Successful searches begin long before candidates are approached. They begin with understanding the organisation, its culture, its challenges and what success genuinely looks like.
Senior leaders don’t usually change jobs because they’re looking. They move because the opportunity is compelling.
When should you use executive search?
One of the biggest misconceptions is that executive search is simply recruitment for senior roles. It isn’t. It is about reducing the risk of getting a critical appointment wrong. By the time organisations engage a search partner, they are not looking for CVs. They are looking for confidence that they have found the right leader.
- Recruiting Chief Executives, Directors or Heads of Function
- Appointing confidentially
- Recruiting into strategically important roles
- Seeking specialist or difficult-to-find leadership expertise
- Building diverse leadership teams
- Reaching passive candidates who are unlikely to apply through advertising
The executive search process
Although every assignment is different, most follow the same principles.
- Understand: take time to understand the organisation, its strategy, culture and leadership challenges before beginning the search.
- Search: identify and engage both active and passive candidates through research, market mapping and established networks.
- Assess: evaluate candidates against leadership capability, experience, values and cultural alignment, not simply technical competence.
- Appoint: support interviews, references, offer management and onboarding to secure a successful long-term appointment.
Common mistakes organisations make
Most failed appointments aren’t caused by capability. They are caused by poor alignment between the individual and the organisation.
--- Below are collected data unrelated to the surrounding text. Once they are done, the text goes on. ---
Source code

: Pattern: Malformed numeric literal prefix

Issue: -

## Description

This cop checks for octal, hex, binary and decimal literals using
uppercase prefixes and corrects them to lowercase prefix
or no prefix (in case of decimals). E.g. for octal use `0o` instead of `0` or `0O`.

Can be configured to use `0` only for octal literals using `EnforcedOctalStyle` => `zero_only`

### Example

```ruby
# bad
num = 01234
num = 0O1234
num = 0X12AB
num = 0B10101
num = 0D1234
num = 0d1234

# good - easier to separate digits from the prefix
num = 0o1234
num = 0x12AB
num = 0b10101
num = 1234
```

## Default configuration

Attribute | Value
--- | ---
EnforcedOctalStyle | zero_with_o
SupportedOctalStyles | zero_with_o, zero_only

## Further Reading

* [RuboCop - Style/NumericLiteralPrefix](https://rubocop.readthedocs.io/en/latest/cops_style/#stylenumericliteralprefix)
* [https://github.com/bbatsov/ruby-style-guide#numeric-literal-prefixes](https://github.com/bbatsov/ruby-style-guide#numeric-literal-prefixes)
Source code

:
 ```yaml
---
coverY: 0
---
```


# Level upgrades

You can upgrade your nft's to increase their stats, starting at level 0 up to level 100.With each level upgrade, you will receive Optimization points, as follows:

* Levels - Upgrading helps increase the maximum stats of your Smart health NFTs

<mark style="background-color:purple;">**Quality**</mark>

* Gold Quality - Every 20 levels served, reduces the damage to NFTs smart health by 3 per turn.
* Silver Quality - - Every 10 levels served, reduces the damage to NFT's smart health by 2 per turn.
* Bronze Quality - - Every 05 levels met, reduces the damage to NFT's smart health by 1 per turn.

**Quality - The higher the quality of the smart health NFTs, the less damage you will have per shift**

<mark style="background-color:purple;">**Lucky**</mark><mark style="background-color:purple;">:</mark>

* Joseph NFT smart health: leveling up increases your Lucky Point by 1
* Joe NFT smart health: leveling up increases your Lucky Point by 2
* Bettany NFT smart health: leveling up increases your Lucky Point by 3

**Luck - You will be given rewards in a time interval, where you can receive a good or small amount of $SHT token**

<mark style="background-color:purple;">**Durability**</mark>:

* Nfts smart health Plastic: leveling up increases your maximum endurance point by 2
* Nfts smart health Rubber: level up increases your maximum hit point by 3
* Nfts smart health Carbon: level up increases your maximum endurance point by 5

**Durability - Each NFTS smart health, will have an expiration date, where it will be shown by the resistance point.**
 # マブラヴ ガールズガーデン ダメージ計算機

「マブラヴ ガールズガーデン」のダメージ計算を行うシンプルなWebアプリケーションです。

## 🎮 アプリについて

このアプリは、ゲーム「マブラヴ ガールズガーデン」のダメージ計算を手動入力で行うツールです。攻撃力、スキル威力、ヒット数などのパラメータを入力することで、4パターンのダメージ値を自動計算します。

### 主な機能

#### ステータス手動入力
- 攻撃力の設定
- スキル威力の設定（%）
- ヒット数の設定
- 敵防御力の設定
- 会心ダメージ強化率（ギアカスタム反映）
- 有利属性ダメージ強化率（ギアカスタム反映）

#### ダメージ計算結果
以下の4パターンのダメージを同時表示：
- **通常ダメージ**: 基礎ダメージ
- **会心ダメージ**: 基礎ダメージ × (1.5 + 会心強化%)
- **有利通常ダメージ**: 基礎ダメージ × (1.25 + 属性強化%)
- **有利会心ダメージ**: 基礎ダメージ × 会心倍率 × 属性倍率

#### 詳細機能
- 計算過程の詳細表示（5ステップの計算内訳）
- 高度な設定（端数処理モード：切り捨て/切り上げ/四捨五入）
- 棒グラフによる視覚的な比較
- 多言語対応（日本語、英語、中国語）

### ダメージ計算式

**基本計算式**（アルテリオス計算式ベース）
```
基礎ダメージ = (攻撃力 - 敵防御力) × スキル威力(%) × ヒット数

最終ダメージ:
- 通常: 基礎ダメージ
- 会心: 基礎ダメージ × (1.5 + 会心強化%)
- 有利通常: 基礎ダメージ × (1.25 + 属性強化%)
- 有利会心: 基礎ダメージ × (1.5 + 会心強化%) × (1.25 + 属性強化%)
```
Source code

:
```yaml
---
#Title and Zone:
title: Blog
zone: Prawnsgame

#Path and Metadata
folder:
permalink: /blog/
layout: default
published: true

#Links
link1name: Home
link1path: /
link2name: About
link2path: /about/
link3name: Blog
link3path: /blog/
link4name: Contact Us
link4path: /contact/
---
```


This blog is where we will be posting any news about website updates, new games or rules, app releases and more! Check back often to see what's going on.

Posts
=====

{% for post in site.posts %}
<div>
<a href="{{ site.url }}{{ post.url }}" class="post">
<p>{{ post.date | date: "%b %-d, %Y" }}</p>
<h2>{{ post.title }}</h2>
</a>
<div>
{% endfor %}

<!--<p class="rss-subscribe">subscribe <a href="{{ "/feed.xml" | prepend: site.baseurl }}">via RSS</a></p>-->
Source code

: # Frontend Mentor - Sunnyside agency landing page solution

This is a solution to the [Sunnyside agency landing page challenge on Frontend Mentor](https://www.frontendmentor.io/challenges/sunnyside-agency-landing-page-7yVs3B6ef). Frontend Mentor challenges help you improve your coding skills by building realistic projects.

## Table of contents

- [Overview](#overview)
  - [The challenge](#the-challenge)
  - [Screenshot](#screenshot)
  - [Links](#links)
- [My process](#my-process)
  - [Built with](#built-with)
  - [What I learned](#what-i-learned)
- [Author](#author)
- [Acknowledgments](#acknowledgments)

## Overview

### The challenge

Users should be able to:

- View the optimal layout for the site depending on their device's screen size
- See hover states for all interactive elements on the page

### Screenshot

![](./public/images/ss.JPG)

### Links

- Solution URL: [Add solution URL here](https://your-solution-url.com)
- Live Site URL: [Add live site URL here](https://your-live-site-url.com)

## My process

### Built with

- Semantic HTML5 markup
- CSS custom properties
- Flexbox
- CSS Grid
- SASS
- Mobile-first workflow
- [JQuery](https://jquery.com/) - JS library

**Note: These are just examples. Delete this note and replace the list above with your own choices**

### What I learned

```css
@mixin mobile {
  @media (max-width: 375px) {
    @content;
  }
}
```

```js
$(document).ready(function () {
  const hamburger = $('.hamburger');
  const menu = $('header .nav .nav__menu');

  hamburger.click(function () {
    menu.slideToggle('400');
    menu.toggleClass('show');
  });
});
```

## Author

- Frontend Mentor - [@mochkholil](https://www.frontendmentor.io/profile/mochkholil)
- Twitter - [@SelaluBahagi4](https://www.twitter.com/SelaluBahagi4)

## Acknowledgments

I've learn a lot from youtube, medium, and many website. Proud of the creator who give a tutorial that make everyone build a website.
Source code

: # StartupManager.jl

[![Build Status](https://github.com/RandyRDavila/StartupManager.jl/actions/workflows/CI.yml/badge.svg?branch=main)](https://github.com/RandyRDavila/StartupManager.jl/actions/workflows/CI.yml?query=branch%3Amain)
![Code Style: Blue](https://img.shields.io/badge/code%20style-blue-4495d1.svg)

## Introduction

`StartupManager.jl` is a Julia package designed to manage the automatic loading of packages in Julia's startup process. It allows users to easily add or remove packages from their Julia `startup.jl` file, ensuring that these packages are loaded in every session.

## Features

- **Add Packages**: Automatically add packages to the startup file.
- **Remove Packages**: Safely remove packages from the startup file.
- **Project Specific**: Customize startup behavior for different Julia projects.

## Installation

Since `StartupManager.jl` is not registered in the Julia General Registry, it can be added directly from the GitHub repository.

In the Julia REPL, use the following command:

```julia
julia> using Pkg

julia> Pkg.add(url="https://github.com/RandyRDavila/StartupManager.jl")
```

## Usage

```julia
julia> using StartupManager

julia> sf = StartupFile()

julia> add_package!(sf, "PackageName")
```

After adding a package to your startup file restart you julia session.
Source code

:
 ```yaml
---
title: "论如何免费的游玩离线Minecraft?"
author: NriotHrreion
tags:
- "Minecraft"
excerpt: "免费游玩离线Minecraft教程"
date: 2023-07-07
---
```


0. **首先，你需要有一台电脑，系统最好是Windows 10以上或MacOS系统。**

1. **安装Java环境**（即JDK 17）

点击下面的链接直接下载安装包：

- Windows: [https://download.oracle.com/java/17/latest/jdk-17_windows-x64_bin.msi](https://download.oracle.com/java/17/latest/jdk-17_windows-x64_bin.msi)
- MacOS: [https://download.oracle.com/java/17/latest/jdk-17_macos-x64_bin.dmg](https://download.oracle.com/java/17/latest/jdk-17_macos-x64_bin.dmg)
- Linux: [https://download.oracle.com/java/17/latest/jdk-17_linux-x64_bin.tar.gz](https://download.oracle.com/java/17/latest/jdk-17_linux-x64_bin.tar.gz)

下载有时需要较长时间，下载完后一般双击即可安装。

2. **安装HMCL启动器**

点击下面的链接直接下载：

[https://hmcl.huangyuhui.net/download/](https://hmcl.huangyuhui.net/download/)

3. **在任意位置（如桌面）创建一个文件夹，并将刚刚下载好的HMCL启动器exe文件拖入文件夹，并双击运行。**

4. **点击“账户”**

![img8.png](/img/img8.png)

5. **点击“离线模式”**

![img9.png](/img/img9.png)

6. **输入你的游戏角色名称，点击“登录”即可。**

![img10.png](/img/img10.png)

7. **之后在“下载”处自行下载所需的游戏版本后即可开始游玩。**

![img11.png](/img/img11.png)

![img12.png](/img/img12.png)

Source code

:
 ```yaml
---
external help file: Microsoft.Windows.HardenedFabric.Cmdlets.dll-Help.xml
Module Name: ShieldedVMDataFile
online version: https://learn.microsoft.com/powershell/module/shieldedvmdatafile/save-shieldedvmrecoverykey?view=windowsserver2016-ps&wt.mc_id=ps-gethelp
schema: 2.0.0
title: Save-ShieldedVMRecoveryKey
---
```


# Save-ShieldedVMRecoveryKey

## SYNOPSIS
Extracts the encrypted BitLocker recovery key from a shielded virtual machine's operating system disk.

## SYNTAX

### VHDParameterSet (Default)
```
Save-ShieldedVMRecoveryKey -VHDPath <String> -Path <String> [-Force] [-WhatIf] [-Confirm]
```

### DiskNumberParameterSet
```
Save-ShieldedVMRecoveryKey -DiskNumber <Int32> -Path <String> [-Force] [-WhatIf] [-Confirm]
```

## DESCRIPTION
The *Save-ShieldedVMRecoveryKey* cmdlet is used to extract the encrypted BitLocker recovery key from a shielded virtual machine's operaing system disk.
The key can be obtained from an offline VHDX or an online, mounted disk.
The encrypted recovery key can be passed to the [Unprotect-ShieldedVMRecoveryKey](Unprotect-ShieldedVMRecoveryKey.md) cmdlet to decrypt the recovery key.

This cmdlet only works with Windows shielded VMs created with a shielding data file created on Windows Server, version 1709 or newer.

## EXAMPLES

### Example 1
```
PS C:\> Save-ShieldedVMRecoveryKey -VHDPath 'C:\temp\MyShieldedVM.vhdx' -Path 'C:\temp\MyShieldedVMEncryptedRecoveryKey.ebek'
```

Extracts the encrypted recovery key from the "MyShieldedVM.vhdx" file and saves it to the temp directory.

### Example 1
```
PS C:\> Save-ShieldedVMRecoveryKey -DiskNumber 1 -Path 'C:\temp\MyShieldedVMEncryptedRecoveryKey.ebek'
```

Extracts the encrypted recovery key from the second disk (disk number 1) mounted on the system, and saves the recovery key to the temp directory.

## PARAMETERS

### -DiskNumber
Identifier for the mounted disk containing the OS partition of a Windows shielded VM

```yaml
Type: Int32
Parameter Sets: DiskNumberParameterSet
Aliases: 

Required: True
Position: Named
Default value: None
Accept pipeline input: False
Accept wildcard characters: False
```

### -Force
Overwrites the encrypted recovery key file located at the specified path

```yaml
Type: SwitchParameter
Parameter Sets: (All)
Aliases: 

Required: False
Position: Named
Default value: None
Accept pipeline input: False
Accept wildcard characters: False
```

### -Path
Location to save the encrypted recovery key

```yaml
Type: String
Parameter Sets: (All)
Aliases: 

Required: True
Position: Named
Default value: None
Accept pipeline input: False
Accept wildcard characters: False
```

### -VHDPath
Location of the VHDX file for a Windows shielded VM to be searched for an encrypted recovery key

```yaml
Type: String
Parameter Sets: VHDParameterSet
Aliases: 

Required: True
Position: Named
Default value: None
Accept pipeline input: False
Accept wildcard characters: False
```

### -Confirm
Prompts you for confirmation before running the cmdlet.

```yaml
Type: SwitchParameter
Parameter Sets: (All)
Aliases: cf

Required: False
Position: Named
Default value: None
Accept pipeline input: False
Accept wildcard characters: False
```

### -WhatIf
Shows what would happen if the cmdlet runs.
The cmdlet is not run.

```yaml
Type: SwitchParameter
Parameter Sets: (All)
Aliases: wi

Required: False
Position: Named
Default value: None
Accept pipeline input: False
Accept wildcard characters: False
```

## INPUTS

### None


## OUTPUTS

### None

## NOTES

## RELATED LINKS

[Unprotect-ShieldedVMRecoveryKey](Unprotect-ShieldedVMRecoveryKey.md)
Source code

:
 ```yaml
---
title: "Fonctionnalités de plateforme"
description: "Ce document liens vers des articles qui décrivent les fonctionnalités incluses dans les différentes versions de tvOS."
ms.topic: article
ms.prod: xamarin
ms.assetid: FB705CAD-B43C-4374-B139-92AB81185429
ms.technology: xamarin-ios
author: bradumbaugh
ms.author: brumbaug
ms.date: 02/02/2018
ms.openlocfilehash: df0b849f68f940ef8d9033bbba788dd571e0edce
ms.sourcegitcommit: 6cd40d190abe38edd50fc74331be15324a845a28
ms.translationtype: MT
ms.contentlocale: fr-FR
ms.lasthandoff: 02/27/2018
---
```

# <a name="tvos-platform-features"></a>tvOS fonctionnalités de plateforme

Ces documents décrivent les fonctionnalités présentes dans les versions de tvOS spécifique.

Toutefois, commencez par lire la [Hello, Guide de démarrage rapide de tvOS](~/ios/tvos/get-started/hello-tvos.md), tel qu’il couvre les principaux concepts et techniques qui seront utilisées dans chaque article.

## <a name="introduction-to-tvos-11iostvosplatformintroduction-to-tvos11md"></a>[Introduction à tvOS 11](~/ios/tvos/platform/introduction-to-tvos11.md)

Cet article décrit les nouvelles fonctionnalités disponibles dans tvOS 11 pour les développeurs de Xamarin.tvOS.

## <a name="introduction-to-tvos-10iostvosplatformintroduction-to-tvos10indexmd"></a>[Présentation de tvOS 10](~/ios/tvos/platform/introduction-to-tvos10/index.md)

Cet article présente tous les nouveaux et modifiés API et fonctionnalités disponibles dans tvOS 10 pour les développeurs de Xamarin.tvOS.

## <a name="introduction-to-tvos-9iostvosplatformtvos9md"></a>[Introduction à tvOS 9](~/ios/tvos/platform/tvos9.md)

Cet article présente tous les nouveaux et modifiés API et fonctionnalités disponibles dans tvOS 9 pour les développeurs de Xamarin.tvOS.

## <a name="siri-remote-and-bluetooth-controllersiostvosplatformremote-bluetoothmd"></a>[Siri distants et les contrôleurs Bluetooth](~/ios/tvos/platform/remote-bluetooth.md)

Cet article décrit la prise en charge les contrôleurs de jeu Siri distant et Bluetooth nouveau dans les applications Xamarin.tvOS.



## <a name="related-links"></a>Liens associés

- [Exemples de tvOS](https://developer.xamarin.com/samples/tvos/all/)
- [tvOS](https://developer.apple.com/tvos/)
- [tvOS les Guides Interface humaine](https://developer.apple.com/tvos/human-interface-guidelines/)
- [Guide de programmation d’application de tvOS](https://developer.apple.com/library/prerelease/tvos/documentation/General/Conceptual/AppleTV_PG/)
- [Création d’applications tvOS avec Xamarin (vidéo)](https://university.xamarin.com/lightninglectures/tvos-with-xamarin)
- Beginning with a job description instead of defining success
- Focusing solely on technical experience
- Underestimating how competitive the leadership market has become
- Delaying decisions and losing strong candidates
- Treating onboarding as the end of recruitment rather than the beginning
Before you begin, ask
- Have we defined what a successful appointment looks like?
- Are our stakeholders aligned?
- Would our best candidate actually want this role?
- Have we planned onboarding, which begins at offer stage, not on day one?
Oakmyre’s perspective
We don’t believe executive search starts with a candidate search. We believe it starts with understanding people. That is why we spend time understanding organisations before discussing candidates.
We measure success by the difference the right leader makes twelve months after they join.
Key takeaways
- Executive search is about reducing risk, not filling vacancies.
- The strongest candidates are often not actively looking.
- Successful appointments begin with defining success, not writing job descriptions.
- Onboarding is part of recruitment, not something that happens afterwards.